Homélie sur les effets du péché.

Un ancien Père de l'Eglise (1) ne peut assez admirer la généreuse action de cette femme qui élève sa voix du milieu du peuple : quelle dévotion, quelle foi, s'écrie-t-il! elle ne se contente pas d'admirer avec le peuple ce que fait et ce que dit Jésus-Christ, elle ne craint point l'animosité des pharisiens qui se déclarent contre la doctrine et la conduite de ce divin Sauveur; elle confesse l'incarnation du Verbe d'une manière si claire et si précise, qu'elle confond et l'imposture des grands de son temps, et la perfidie des hérétiques à venir. Les premiers d'entre les Juifs niaient, et après eux les Ariens devaient nier que le fils de Dieu fût consubstantiel à son père; elle les confond en criant que Marie est heureuse, parce qu'elle a mis au monde le Roi qui gouverne le ciel et la terre dans tous les siècles; beata parens quæ nixa es puerpera regem, qui cœlum terramque tenet per secula. Les hérétiques des siècles à venir devaient encore nier la maternité de Marie: elle les confond en disant qu'heureuses sont les entrailles qui l'ont porté, et les mamelles qui l'ont nourri; car pourquoi ces entrailles seraient-elles heureuses, si la chair du Verbe était regardée comme étrangère à l'égard de celle de Marie? Marie est donc heureuse d'avoir porté un

(1) Bed. lib. 4. c. 49, in Luc. 11.

tel fils dans son chaste sein, mais bien plus heureuse de l'avoir conçu dans son cœur par la plénitude de la grâce, par l'ardeur de sa foi, et par un amour qui ne devait jamais s'affaiblir; ideò quidem beata quia Verbi incarnandi ministra facta est temporalis, sed indè multò beatior quia ejusdem semper amandi custos manebat æterna. C'est ce que le Sauveur a voulu dire, quand il a répondu à cette femme mais plutôt heureux sont ceux qui entendent lu parole de Dieu et qui la pratiquent; quin imò beati qui audiunt verbum Dei et custodiunt illud. Ces paroles, dit saint Chysostôme, ne signifient pas que Marie ne soit point et ne doive point être honorée comme la mère de JésusChrist, mais seulement que c'est moins sa maternité qui l'a rendue heureuse, que son attention et sa fidélité à la parole divine. C'est donc aussi, mes chers frères, notre exactitude à écouter le saint Evangile, c'est notre soin à le pratiquer qui peut nous rendre heureux, non point au jugement des hommes, mais au jugement de Dieu même; beati qui audiunt verbum Dei et custodiunt illud. Ecoutons-le donc, et profitons des solides instructions que Jésus nous fait aujourd'hui sur les tristes effets du péché.

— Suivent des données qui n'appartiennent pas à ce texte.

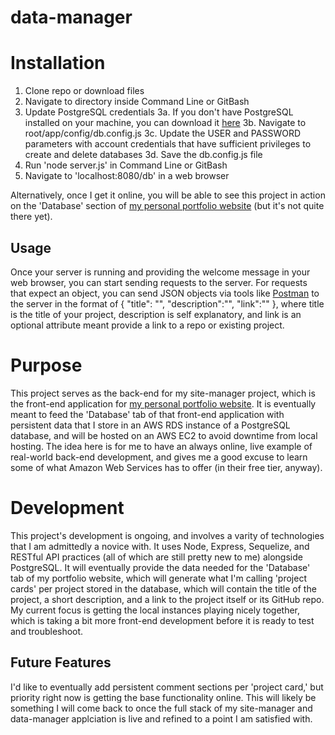 # data-manager

# Installation
1. Clone repo or download files
2. Navigate to directory inside Command Line or GitBash
3. Update PostgreSQL credentials
  3a. If you don't have PostgreSQL installed on your machine, you can download it [here](https://www.postgresql.org/download/)
  3b. Navigate to root/app/config/db.config.js
  3c. Update the USER and PASSWORD parameters with account credentials that have sufficient privileges to create and delete databases
  3d. Save the db.config.js file
4. Run 'node server.js' in Command Line or GitBash
5. Navigate to 'localhost:8080/db' in a web browser

Alternatively, once I get it online, you will be able to see this project in action on the 'Database' section of [my personal portfolio website](http://www.joeykozak.com) (but it's not quite there yet).

## Usage
Once your server is running and providing the welcome message in your web browser, you can start sending requests to the server. For requests that expect an object, you can send JSON objects via tools like [Postman](https://www.postman.com/) to the server in the format of { "title": "", "description":"", "link":"" }, where title is the title of your project, description is self explanatory, and link is an optional attribute meant provide a link to a repo or existing project.

# Purpose
This project serves as the back-end for my site-manager project, which is the front-end application for [my personal portfolio website](http://www.joeykozak.com). It is eventually meant to feed the 'Database' tab of that front-end application with persistent data that I store in an AWS RDS instance of a PostgreSQL database, and will be hosted on an AWS EC2 to avoid downtime from local hosting. The idea here is for me to have an always online, live example of real-world back-end development, and gives me a good excuse to learn some of what Amazon Web Services has to offer (in their free tier, anyway).

# Development
This project's development is ongoing, and involves a varity of technologies that I am admittedly a novice with. It uses Node, Express, Sequelize, and RESTful API practices (all of which are still pretty new to me) alongside PostgreSQL. It will eventually provide the data needed for the 'Database' tab of my portfolio website, which will generate what I'm calling 'project cards' per project stored in the database, which will contain the title of the project, a short description, and a link to the project itself or its GitHub repo. My current focus is getting the local instances playing nicely together, which is taking a bit more front-end development before it is ready to test and troubleshoot.

## Future Features
I'd like to eventually add persistent comment sections per 'project card,' but priority right now is getting the base functionality online. This will likely be something I will come back to once the full stack of my site-manager and data-manager applciation is live and refined to a point I am satisfied with.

Il venait de parler de la prière et de son efficacité, il avait dit que Dieu était toujours prêt à accorder les grâces que nous lui demandons par rapport au salut, et il prouve ce qu'il avait avancé en faisant le miracle dont parle l'Evangile ; on lui présente un homme muet et possédé du démon, on le prie de le guérir, et à l'instant même il commande au démon de sortir de son corps, et il lui rend l'usage de la vue et de la langue; voilà une preuve de la puissance et de la bonté infinie de notre Sauveur, en voici une autre de la malice de ses ennemis. Au lieu d'admirer le miracle avec le peuple, ils l'attribuent au prince des démons, ils supposent malignement une secrète intelligence entre lui et ce prince des ténèbres, et l'obligent de leur en démontrer l'impossibilité. Il le fait donc, et termine son discours, en leur annonçant l'état funeste où la rechute va les plonger.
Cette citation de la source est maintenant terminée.